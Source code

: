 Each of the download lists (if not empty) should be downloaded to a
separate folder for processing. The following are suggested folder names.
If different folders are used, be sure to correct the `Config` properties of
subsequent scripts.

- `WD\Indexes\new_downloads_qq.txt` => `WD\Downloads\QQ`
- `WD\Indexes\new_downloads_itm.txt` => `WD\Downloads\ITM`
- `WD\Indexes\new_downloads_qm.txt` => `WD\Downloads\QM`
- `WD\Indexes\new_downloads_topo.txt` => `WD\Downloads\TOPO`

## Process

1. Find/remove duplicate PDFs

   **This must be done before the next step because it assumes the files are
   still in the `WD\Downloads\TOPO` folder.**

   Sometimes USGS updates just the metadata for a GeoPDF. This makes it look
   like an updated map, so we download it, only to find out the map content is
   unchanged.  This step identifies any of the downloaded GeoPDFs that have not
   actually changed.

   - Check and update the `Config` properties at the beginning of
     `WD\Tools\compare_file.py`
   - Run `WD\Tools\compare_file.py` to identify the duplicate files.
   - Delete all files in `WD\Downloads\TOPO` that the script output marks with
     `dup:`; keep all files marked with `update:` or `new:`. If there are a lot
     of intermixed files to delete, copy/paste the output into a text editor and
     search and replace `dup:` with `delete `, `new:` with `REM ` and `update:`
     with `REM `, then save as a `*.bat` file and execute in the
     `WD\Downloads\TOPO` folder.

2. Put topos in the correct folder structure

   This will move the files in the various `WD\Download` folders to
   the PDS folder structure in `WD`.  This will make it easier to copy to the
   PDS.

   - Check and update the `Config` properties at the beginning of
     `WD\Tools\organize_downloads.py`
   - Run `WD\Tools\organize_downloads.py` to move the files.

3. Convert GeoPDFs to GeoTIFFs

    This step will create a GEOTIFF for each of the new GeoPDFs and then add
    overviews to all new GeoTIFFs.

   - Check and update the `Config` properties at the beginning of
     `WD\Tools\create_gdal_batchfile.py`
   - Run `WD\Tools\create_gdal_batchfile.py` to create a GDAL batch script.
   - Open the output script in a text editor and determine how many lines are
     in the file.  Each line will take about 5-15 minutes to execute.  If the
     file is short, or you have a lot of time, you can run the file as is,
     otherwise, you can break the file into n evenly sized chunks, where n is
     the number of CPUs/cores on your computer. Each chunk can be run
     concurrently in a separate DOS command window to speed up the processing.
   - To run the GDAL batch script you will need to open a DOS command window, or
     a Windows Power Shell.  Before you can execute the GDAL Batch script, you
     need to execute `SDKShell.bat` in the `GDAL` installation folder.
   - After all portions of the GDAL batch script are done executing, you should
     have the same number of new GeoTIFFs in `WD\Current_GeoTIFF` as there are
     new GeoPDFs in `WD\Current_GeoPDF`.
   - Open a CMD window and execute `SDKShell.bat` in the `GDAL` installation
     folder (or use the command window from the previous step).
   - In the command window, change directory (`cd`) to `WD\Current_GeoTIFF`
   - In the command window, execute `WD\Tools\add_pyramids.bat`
****
Task brief: From the records above, copy every line that holds the word "GeoPDFs".

Solution to the exercise:
   unchanged.  This step identifies any of the downloaded GeoPDFs that have not
3. Convert GeoPDFs to GeoTIFFs
    This step will create a GEOTIFF for each of the new GeoPDFs and then add
     new GeoPDFs in `WD\Current_GeoPDF`.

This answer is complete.